On the other hand, when it is determined that the traveling state no longer requires the downhill control, an effect is obtained that the normal control can be quickly returned to.

[Brief description of the drawings]

FIG. 1 is a block diagram showing the gist of the present invention.

FIG. 2 is a skeleton diagram of an automatic transmission for a vehicle to which the present invention is applied;

FIG. 3 is a diagram showing an operation state of the friction engagement device of the automatic transmission.

FIG. 4 is a flowchart showing a control flow executed in the embodiment.

FIG. 5 is a flowchart showing details of step 110 in FIG. 4;

FIG. 6 is a flowchart showing details of step 138 of FIG. 4;

[Explanation of symbols]

 80 ... Throttle sensor 82 ... Vehicle speed sensor (output shaft speed sensor) 84 ... Computer 86 ... Shift position switch 88 ... Foot brake switch 92 ... Idle contact switch 94 ... Pattern select switch MOGB ... Real vehicle acceleration SGB43 ... (on a flat road) ) Reference vehicle acceleration SBGE43 ... Reference vehicle acceleration (on a downhill road)

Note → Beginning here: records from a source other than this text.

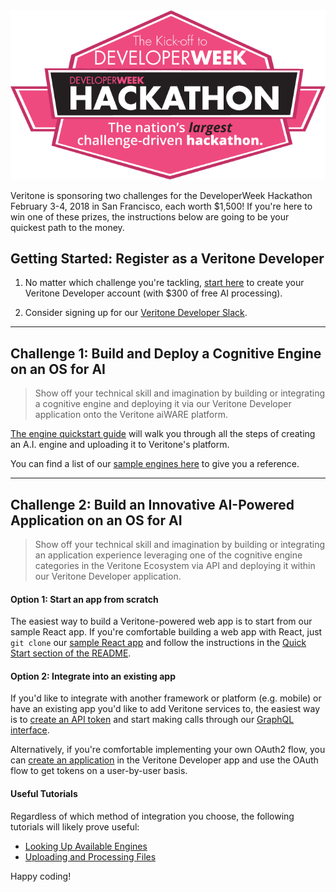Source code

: 

<img src="developer-week-hackathon-banner.png" />

Veritone is sponsoring two challenges for the DeveloperWeek Hackathon 
February 3-4, 2018 in San Francisco, each worth $1,500!
If you're here to win one of these prizes, the instructions below are going
to be your quickest path to the money.

## Getting Started: Register as a Veritone Developer

1. No matter which challenge you're tackling, 
[start here](https://www.veritone.com/onboarding/#/signUp?type=developer) 
to create your Veritone Developer account (with $300 of free AI processing).

2. Consider signing up for our [Veritone Developer Slack](https://chat.veritone.com).

---

## Challenge 1: Build and Deploy a Cognitive Engine on an OS for AI

> Show off your technical skill and imagination by building or integrating 
> a cognitive engine and deploying it via our Veritone Developer application 
> onto the Veritone aiWARE platform.

[The engine quickstart guide](/engines/quick-start/step-1-create-an-engine)
will walk you through all the steps of creating an A.I. engine and uploading
it to Veritone's platform.

You can find a list of our [sample engines here](/engines/sample-engines) to
give you a reference.

---

## Challenge 2: Build an Innovative AI-Powered Application on an OS for AI

> Show off your technical skill and imagination by building or integrating 
> an application experience leveraging one of the cognitive engine categories 
> in the Veritone Ecosystem via API and deploying it within our Veritone 
> Developer application.

#### Option 1: Start an app from scratch

The easiest way to build a Veritone-powered web app is to start from our 
sample React app.  If you're comfortable building a web app with React,
just `git clone` our [sample React app](https://github.com/veritone/veritone-sample-app-react)
and follow the instructions in the [Quick Start section of the README](https://github.com/veritone/veritone-sample-app-react#quick-start).

#### Option 2: Integrate into an existing app

If you'd like to integrate with another framework or platform (e.g. mobile) or have 
an existing app you'd like to add Veritone services to, the easiest way is to 
[create an API token](/apis/authentication) and start making calls through our 
[GraphQL interface](/apis/using-graphql).

Alternatively, if you're comfortable implementing your own OAuth2 flow, 
you can [create an application](/applications/quick-start/step-1) in the 
Veritone Developer app and use the OAuth flow to get tokens on a user-by-user 
basis.

#### Useful Tutorials

Regardless of which method of integration you choose, the following tutorials will
likely prove useful:

* [Looking Up Available Engines](/apis/tutorials/get-engines)
* [Uploading and Processing Files](/apis/tutorials/upload-and-process)

Happy coding!
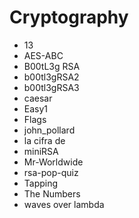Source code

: # Cryptography

* 13
* AES-ABC
* B00tL3g RSA
* b00tl3gRSA2
* b00tl3gRSA3
* caesar
* Easy1
* Flags
* john_pollard
* la cifra de
* miniRSA
* Mr-Worldwide
* rsa-pop-quiz
* Tapping
* The Numbers
* waves over lambda

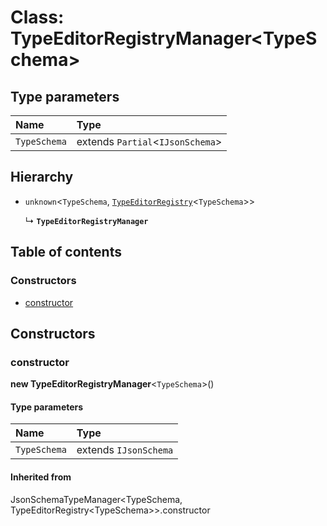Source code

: # Class: TypeEditorRegistryManager\<TypeSchema>

## Type parameters

| Name | Type |
| :------ | :------ |
| `TypeSchema` | extends `Partial`<`IJsonSchema`> |

## Hierarchy

* `unknown`<`TypeSchema`, [`TypeEditorRegistry`](/en/auto-docs/type-editor/interfaces/TypeEditorRegistry.md)<`TypeSchema`>>

  ↳ **`TypeEditorRegistryManager`**

## Table of contents

### Constructors

* [constructor](/en/auto-docs/type-editor/classes/TypeEditorRegistryManager.md#constructor)

## Constructors

### constructor

**new TypeEditorRegistryManager**<`TypeSchema`>()

#### Type parameters

| Name | Type |
| :------ | :------ |
| `TypeSchema` | extends `IJsonSchema` |

#### Inherited from

JsonSchemaTypeManager\<TypeSchema, TypeEditorRegistry\<TypeSchema>>.constructor
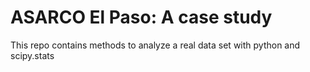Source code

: # ASARCO El Paso: A case study
This repo contains methods to analyze a real data set with python and scipy.stats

──────────────────────────────────────────────────続 き Continuation of the front page (72) Inventor Yoshiharu Harada 1 Toyota Town, Toyota City, Aichi Prefecture Inside Toyota Motor Corporation (56) References JP-A-64-49747 (JP, A) Real-life Sho-63-18659 (JP, U) (58) Field surveyed (Int. Cl. ⁷ , DB name) F16H 61/00-61/24

Claims (1)

(57) [Claims] Means for determining whether or not the vehicle is traveling on a downhill road;
Means for detecting the release of the accelerator, and performing downhill control to set a gear suitable for the downhill road when it is determined that the vehicle is traveling on a downhill road, and when it is detected that the accelerator pedal is depressed. In the control device for an automatic transmission for a vehicle on a downhill road that releases the downhill control after a delay time has elapsed, a means for detecting an accelerator opening, and the delay time is set when the accelerator opening is smaller than a predetermined value. Rutotomoni and a delay time setting means for setting a longer, further comprising means for detecting a vehicle speed, at said accelerator opening
The fixed value is larger when the vehicle speed is high than when the vehicle speed is low.
Setting control device for an automatic transmission for a vehicle in the downhill characterized by.